• [WHAT IS BEING ASKED]: Line count for the string "DoxyCompactItemize": state how many lines in the records below hold it, giving only the number.

• [RECORDS SHOWN]:
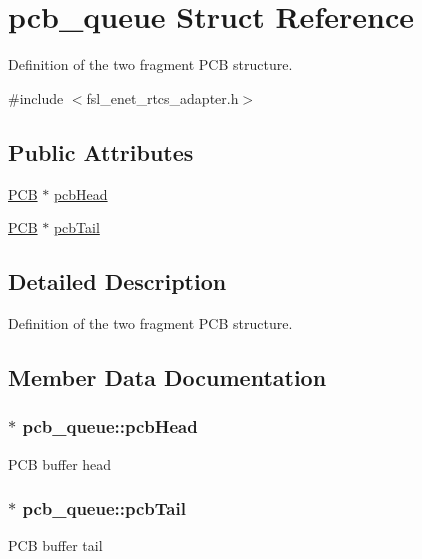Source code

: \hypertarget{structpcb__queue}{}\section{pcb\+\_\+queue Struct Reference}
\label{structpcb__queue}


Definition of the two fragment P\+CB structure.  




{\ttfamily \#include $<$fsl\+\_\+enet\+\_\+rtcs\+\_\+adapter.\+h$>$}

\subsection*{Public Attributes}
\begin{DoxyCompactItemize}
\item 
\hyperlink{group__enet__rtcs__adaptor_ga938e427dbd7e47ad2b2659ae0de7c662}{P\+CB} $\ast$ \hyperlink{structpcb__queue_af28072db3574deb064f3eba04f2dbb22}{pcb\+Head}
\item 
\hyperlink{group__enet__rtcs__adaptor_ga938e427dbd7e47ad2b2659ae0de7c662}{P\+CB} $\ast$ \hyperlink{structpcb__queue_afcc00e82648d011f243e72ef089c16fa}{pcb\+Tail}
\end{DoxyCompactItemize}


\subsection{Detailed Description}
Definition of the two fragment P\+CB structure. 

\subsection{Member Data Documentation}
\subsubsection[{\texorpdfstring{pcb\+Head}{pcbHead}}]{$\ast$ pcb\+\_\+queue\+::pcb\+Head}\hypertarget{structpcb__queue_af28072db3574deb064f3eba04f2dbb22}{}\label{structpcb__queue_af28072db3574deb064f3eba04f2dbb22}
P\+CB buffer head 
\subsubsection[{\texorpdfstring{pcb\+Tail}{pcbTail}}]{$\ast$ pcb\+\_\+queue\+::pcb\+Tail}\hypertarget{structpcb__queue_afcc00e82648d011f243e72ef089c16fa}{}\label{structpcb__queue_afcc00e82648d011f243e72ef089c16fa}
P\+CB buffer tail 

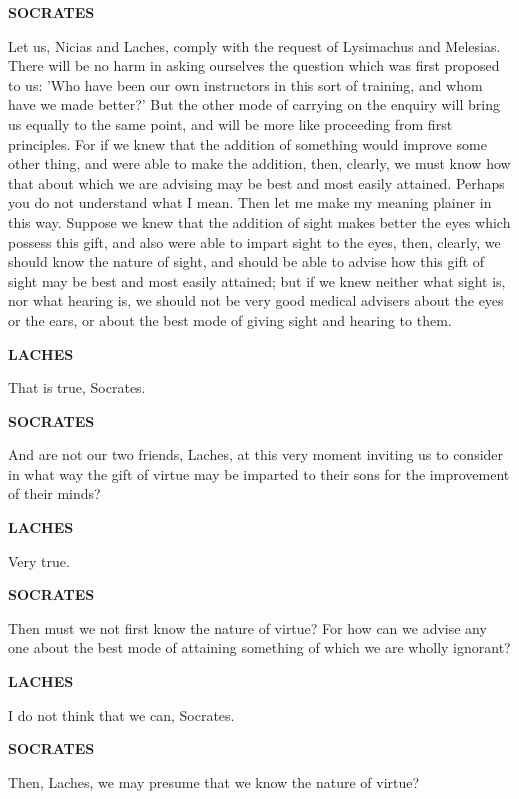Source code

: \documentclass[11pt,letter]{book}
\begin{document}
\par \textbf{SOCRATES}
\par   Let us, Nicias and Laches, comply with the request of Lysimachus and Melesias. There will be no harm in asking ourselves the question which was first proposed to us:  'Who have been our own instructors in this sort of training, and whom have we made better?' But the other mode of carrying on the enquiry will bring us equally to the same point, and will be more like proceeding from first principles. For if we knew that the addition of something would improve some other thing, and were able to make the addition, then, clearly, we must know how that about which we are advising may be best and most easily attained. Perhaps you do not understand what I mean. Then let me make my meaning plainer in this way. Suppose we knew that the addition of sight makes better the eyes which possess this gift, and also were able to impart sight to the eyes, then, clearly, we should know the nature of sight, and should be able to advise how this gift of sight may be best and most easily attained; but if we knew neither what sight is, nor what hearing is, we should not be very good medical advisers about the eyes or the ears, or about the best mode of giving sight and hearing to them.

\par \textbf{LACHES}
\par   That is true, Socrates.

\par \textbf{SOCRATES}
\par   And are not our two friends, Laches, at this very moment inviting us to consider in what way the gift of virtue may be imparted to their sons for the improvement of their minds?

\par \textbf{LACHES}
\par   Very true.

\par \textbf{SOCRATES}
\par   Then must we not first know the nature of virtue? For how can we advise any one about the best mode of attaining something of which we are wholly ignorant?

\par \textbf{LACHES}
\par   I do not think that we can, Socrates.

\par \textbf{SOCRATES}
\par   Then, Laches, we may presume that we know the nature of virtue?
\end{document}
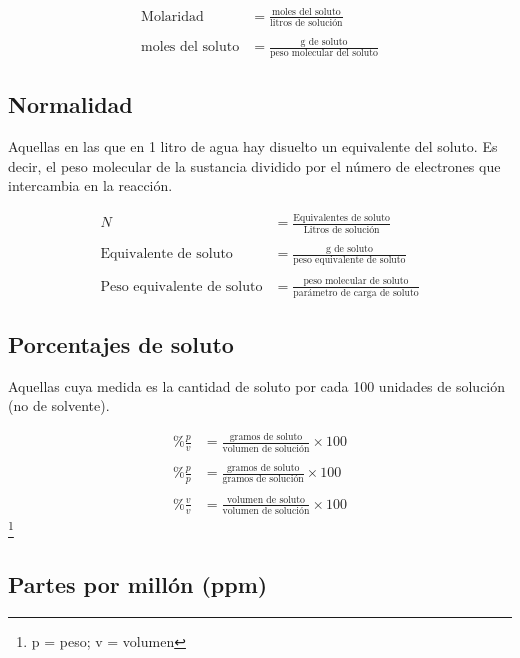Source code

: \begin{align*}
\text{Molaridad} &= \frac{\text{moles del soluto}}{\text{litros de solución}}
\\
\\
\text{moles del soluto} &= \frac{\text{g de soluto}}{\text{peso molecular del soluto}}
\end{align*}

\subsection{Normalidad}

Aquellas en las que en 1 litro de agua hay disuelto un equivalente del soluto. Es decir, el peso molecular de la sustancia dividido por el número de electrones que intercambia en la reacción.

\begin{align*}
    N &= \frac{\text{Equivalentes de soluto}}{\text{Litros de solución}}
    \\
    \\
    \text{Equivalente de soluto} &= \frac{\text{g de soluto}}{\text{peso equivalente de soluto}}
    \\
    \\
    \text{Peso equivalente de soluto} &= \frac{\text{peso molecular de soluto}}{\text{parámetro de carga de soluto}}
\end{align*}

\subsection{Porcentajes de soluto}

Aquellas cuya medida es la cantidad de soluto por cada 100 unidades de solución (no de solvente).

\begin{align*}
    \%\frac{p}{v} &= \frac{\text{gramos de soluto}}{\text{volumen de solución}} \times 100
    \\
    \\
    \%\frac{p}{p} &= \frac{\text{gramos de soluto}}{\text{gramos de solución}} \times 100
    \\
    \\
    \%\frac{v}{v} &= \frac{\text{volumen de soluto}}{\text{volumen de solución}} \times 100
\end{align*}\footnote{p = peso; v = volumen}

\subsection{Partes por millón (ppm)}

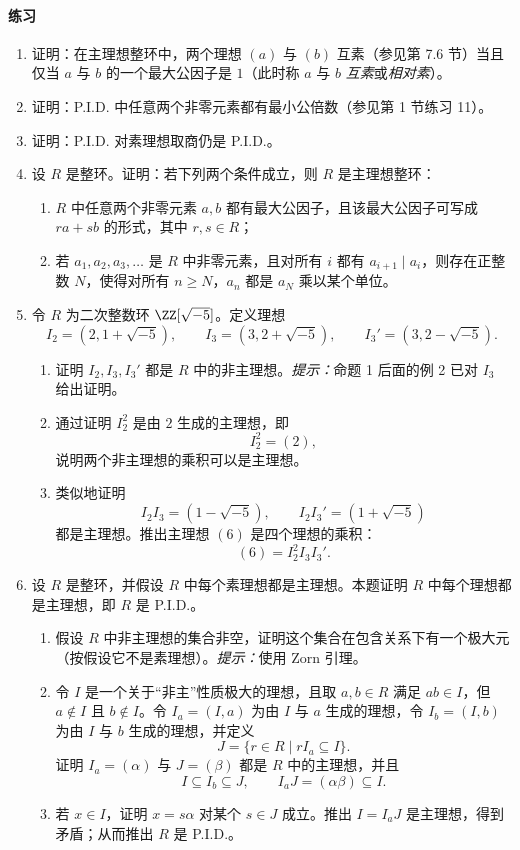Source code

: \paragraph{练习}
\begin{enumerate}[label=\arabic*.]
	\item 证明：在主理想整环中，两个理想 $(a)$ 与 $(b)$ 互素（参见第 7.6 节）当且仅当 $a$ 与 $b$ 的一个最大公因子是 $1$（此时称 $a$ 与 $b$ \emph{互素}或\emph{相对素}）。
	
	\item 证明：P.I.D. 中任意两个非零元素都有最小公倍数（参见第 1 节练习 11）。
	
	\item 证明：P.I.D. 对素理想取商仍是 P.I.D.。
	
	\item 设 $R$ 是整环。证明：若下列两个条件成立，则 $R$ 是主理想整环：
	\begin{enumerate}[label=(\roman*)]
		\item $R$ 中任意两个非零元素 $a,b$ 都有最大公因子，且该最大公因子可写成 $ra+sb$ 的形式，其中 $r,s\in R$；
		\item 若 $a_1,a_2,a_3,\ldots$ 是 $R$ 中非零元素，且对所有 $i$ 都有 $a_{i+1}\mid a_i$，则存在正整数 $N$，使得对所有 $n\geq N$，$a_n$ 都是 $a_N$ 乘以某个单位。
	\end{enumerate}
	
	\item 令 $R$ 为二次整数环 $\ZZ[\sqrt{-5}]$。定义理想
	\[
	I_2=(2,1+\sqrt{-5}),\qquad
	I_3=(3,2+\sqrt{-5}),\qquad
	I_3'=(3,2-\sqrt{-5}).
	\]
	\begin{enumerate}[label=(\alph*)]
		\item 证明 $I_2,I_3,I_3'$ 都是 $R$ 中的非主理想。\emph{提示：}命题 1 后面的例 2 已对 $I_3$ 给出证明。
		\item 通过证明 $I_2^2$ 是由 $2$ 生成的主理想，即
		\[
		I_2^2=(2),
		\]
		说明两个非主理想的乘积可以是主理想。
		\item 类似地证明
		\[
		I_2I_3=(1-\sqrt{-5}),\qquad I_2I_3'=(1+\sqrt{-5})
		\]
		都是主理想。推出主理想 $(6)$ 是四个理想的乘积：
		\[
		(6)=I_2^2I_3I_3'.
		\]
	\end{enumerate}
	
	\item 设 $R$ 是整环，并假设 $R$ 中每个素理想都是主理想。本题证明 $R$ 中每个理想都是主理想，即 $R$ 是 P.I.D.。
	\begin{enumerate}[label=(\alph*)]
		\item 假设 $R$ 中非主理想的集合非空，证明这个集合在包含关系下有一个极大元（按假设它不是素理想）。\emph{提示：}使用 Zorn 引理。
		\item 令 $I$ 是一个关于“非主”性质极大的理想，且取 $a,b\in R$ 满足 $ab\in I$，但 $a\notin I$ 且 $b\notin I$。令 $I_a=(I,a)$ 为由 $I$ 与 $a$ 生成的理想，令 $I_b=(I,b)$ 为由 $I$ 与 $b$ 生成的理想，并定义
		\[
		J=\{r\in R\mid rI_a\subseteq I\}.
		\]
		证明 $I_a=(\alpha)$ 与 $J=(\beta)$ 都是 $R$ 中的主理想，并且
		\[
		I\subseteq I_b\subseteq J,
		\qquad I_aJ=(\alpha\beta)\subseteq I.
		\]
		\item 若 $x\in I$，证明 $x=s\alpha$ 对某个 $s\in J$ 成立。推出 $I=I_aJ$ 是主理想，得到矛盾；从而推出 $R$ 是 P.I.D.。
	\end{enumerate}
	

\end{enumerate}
==
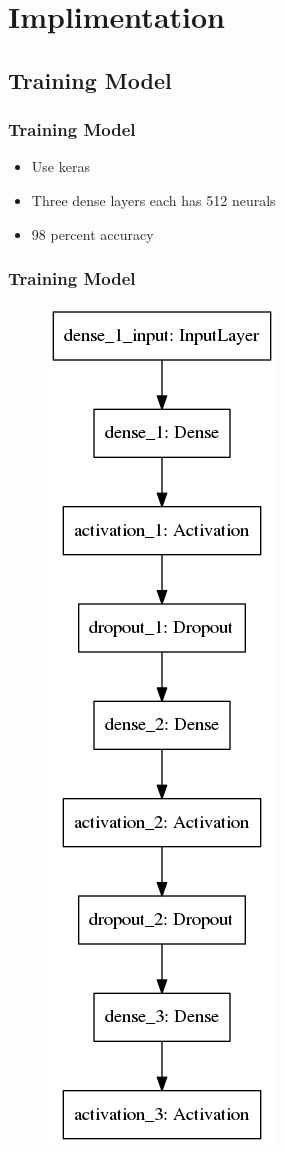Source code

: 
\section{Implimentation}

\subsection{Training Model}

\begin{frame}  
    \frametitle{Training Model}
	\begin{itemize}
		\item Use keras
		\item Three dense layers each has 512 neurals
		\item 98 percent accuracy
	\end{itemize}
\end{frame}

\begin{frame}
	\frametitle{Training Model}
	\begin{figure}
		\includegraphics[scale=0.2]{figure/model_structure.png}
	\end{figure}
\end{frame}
---
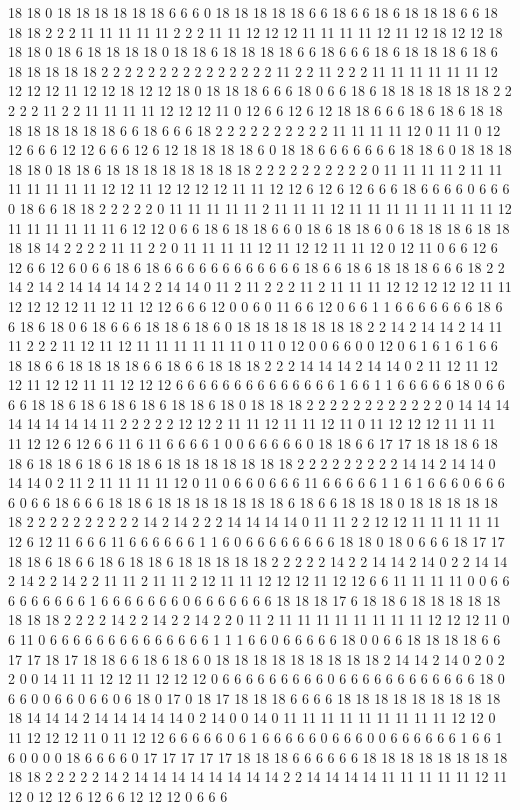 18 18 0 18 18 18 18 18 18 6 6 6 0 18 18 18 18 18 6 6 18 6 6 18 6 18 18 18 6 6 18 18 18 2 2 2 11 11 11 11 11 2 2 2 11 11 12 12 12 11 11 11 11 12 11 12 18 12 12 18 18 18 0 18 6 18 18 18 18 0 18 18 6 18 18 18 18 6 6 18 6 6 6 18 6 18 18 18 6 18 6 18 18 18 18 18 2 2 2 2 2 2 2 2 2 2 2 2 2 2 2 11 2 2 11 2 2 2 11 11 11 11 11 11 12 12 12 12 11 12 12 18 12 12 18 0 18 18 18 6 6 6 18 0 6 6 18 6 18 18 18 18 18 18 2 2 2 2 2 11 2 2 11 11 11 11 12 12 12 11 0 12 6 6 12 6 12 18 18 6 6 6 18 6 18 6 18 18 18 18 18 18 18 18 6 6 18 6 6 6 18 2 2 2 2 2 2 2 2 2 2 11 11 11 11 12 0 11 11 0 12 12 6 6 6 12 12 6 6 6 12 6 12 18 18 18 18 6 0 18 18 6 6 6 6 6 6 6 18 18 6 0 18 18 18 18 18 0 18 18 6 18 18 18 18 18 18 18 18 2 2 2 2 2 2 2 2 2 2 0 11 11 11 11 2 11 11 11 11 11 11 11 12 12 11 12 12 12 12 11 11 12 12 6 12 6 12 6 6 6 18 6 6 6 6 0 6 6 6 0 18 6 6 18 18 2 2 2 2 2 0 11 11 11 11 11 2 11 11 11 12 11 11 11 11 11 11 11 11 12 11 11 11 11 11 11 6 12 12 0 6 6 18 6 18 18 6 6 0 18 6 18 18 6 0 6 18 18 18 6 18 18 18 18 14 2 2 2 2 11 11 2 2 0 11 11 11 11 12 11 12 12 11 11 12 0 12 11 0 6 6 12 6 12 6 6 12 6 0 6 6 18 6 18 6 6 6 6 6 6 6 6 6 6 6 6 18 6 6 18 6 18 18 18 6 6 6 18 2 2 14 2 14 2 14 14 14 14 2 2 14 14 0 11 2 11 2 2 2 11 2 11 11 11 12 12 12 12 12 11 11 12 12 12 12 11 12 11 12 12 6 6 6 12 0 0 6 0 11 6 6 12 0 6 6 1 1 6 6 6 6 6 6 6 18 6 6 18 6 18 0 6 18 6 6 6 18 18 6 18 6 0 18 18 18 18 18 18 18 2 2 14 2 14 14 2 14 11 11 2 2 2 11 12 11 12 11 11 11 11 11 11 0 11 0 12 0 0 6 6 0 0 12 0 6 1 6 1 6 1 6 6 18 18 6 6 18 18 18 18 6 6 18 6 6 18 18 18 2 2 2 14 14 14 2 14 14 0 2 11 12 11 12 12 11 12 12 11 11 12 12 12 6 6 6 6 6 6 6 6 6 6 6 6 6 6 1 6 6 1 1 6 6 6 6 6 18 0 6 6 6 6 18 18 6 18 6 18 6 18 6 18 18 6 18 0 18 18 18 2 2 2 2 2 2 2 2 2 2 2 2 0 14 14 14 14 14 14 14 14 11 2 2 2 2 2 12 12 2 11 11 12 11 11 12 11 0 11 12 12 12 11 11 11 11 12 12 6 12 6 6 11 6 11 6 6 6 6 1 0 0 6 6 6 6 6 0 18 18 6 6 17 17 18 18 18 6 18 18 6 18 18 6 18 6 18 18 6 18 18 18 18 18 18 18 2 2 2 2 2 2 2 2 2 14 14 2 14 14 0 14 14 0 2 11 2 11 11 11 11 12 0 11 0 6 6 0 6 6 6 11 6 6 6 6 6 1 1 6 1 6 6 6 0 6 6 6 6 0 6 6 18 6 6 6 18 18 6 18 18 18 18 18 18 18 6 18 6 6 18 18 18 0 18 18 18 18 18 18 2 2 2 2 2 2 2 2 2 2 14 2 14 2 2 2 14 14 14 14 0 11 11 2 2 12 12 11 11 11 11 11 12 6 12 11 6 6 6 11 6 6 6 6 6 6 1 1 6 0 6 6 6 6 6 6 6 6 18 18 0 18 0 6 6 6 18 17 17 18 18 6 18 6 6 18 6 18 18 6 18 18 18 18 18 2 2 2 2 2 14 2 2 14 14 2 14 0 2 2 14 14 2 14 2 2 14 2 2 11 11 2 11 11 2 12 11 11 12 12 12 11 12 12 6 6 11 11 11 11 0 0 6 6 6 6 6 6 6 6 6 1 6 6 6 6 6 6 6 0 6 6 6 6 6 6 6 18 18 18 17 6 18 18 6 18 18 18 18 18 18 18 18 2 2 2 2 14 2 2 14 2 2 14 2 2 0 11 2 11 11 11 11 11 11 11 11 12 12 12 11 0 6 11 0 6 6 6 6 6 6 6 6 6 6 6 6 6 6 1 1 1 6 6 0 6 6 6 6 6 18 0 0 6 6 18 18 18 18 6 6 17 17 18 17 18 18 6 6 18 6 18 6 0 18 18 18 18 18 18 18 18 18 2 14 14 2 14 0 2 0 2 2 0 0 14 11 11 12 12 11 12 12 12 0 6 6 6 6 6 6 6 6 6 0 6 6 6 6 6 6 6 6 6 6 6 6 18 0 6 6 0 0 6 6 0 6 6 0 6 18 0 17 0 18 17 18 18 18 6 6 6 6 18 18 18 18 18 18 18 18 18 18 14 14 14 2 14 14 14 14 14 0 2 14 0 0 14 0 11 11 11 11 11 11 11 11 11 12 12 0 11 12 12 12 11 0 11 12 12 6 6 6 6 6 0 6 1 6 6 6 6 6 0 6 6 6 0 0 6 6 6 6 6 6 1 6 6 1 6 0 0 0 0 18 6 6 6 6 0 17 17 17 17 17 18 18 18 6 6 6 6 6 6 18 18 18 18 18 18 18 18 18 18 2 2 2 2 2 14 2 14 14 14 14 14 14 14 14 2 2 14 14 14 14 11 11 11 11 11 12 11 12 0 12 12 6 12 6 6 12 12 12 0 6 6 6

• [RESPONSE]: 2